Stored data:
◇ ◇ ◇
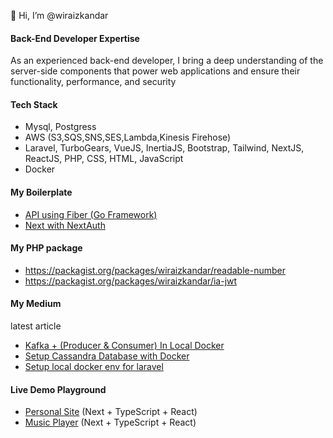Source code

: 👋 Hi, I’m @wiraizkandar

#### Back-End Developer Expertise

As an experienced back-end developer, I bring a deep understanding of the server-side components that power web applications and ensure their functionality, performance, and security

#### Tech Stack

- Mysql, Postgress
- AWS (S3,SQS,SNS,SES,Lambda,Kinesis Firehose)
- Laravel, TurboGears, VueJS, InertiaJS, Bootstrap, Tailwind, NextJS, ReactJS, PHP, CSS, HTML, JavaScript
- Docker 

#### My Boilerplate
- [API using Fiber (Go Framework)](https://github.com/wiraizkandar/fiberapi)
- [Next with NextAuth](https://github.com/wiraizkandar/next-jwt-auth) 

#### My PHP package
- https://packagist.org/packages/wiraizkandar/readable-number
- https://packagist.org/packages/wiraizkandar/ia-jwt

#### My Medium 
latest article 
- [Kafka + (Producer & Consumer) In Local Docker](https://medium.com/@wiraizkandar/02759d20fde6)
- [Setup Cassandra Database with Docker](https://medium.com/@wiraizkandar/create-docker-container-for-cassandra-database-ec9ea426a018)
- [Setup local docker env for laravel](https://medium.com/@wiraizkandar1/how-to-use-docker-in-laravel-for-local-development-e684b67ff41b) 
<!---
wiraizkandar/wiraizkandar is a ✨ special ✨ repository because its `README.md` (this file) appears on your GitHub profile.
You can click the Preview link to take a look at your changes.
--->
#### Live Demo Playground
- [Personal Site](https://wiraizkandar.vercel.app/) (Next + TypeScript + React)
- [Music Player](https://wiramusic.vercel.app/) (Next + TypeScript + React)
◇ ◇ ◇
Directions:
Each line above that includes "your" should be shown.

Exercise solution:
wiraizkandar/wiraizkandar is a ✨ special ✨ repository because its `README.md` (this file) appears on your GitHub profile.
You can click the Preview link to take a look at your changes.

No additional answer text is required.